The argument underlying this postulation is that the reduction in prices is likely to spark increased demand, which in turn leads to the demand outstripping supply. The consequence of demand being greater than supply is that prices tend to rise. Another argument for price increase may result from the supply side. With the prices at such a low level, the oil producers are unlikely to make a profit. Hence, they may decide to cut the production in order to reduce the supply. When the supply falls below the demand, prices will inevitably increase.
Wal-Mart Raising Wages as Market Gets Tighter
The labor market refers to a nominal market where workers obtain paid employment, and employers find workers that are willing to work. It is also in this market that determination of wages takes place. Labor markets vary in nature, and they may be local or national, and sometimes even international. The markets are comprised of smaller labor markets that interact in order to provide various skills and qualifications, as well as geographical locations. The labor market is dependent on information exchange between the job seekers and those offering the jobs on issues such as location of jobs, competition, and working conditions.

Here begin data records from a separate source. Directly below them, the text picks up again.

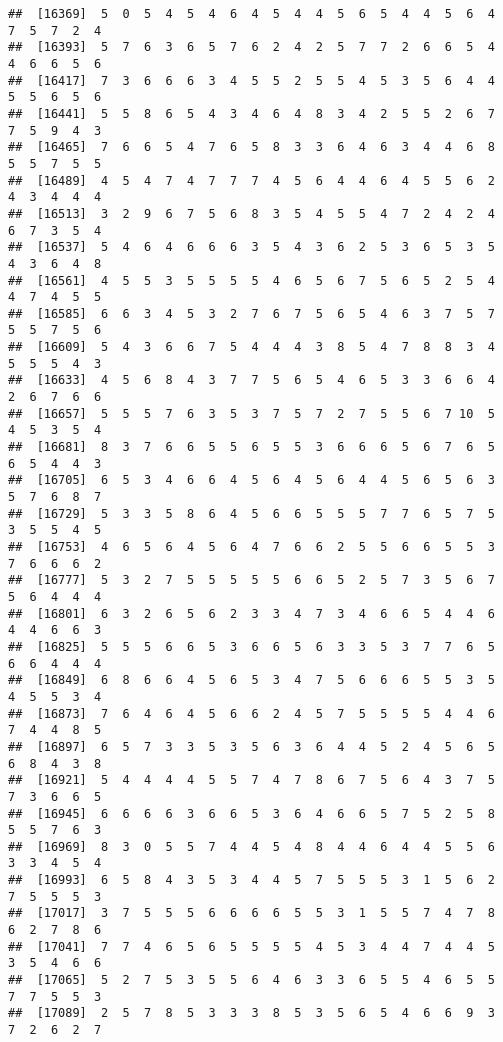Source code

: \documentclass[
]{book}
\begin{document}
\begin{verbatim}
##  [16369]  5  0  5  4  5  4  6  4  5  4  4  5  6  5  4  4  5  6  4  7  5  7  2  4
##  [16393]  5  7  6  3  6  5  7  6  2  4  2  5  7  7  2  6  6  5  4  4  6  6  5  6
##  [16417]  7  3  6  6  6  3  4  5  5  2  5  5  4  5  3  5  6  4  4  5  5  6  5  6
##  [16441]  5  5  8  6  5  4  3  4  6  4  8  3  4  2  5  5  2  6  7  7  5  9  4  3
##  [16465]  7  6  6  5  4  7  6  5  8  3  3  6  4  6  3  4  4  6  8  5  5  7  5  5
##  [16489]  4  5  4  7  4  7  7  7  4  5  6  4  4  6  4  5  5  6  2  4  3  4  4  4
##  [16513]  3  2  9  6  7  5  6  8  3  5  4  5  5  4  7  2  4  2  4  6  7  3  5  4
##  [16537]  5  4  6  4  6  6  6  3  5  4  3  6  2  5  3  6  5  3  5  4  3  6  4  8
##  [16561]  4  5  5  3  5  5  5  5  4  6  5  6  7  5  6  5  2  5  4  4  7  4  5  5
##  [16585]  6  6  3  4  5  3  2  7  6  7  5  6  5  4  6  3  7  5  7  5  5  7  5  6
##  [16609]  5  4  3  6  6  7  5  4  4  4  3  8  5  4  7  8  8  3  4  5  5  5  4  3
##  [16633]  4  5  6  8  4  3  7  7  5  6  5  4  6  5  3  3  6  6  4  2  6  7  6  6
##  [16657]  5  5  5  7  6  3  5  3  7  5  7  2  7  5  5  6  7 10  5  4  5  3  5  4
##  [16681]  8  3  7  6  6  5  5  6  5  5  3  6  6  6  5  6  7  6  5  6  5  4  4  3
##  [16705]  6  5  3  4  6  6  4  5  6  4  5  6  4  4  5  6  5  6  3  5  7  6  8  7
##  [16729]  5  3  3  5  8  6  4  5  6  6  5  5  5  7  7  6  5  7  5  3  5  5  4  5
##  [16753]  4  6  5  6  4  5  6  4  7  6  6  2  5  5  6  6  5  5  3  7  6  6  6  2
##  [16777]  5  3  2  7  5  5  5  5  5  6  6  5  2  5  7  3  5  6  7  5  6  4  4  4
##  [16801]  6  3  2  6  5  6  2  3  3  4  7  3  4  6  6  5  4  4  6  4  4  6  6  3
##  [16825]  5  5  5  6  6  5  3  6  6  5  6  3  3  5  3  7  7  6  5  6  6  4  4  4
##  [16849]  6  8  6  6  4  5  6  5  3  4  7  5  6  6  6  5  5  3  5  4  5  5  3  4
##  [16873]  7  6  4  6  4  5  6  6  2  4  5  7  5  5  5  5  4  4  6  7  4  4  8  5
##  [16897]  6  5  7  3  3  5  3  5  6  3  6  4  4  5  2  4  5  6  5  6  8  4  3  8
##  [16921]  5  4  4  4  4  5  5  7  4  7  8  6  7  5  6  4  3  7  5  7  3  6  6  5
##  [16945]  6  6  6  6  3  6  6  5  3  6  4  6  6  5  7  5  2  5  8  5  5  7  6  3
##  [16969]  8  3  0  5  5  7  4  4  5  4  8  4  4  6  4  4  5  5  6  3  3  4  5  4
##  [16993]  6  5  8  4  3  5  3  4  4  5  7  5  5  5  3  1  5  6  2  7  5  5  5  3
##  [17017]  3  7  5  5  5  6  6  6  6  5  5  3  1  5  5  7  4  7  8  6  2  7  8  6
##  [17041]  7  7  4  6  5  6  5  5  5  5  4  5  3  4  4  7  4  4  5  3  5  4  6  6
##  [17065]  5  2  7  5  3  5  5  6  4  6  3  3  6  5  5  4  6  5  5  7  7  5  5  3
##  [17089]  2  5  7  8  5  3  3  3  8  5  3  5  6  5  4  6  6  9  3  7  2  6  2  7

\end{verbatim}
\end{document}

The demand for labor is a derived demand, which means that it is dependent on there being demand for the goods and services. The wages on the other hand are dependent on the forces of demand and supply, as well as the availability of labor substitutes. In this article, the tightening labor market, that is, the increase in demand for the labor means that Wal-Mart has been forced to raise wages for its employees. This increased demand relates to the unskilled labor. More and more firms are in competition for the small number of employees available.

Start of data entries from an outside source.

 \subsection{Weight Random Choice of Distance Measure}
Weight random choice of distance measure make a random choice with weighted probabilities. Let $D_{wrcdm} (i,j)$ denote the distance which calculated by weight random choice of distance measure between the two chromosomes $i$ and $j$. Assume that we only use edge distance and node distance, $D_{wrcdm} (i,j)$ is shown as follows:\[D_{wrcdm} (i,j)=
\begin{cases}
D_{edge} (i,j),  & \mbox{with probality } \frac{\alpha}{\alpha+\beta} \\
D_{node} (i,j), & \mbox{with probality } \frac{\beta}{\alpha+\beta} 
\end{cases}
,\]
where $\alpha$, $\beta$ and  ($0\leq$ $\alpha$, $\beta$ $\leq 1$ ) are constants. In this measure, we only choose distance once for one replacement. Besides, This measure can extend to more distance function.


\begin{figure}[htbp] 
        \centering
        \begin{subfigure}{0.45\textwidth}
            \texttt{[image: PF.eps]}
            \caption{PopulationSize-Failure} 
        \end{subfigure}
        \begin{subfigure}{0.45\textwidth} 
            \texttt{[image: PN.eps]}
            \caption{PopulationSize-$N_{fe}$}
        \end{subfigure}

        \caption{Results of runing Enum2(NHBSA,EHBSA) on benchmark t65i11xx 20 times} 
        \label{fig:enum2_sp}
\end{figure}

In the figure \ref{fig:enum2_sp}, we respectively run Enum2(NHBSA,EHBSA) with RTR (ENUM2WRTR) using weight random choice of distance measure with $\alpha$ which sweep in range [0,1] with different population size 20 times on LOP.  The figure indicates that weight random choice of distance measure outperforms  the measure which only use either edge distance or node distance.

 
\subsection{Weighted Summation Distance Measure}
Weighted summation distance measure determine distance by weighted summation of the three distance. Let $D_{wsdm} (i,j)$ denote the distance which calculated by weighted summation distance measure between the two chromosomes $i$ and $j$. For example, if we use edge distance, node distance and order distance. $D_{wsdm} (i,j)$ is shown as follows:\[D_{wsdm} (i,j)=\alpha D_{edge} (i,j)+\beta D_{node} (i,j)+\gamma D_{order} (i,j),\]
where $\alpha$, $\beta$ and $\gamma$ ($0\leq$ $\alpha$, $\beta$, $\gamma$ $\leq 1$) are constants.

The need for more employees arises from the fact that there is an increase in the number jobs available. This increase is not commensurate with an increase in the number of employees. Hence, the labor demand is greater than the labor supply, and wages are forced upwards. Wal-Mart’s action is likely to set a wage floor, which will also force other employers to increase their prices.
Blinder, Alan S. "The Fed Can Be Patient About Raising Interest Rates." The Wall Street Journal 12 April 2015.
Sheehan, Tim. "March unemployment down in most of Valley." The Fresno Bee 17 April 2015.
Ziobro, Paul and Eric Morath. "Wal-Mart Raising Wages as Market Gets Tighter." The Wall Street Journal 19 February 2015.
Zumbrun, Josh. "Oil’s Plunge Could Help Send Its Price Back Up." The Wall Street Journal 22 February 2015.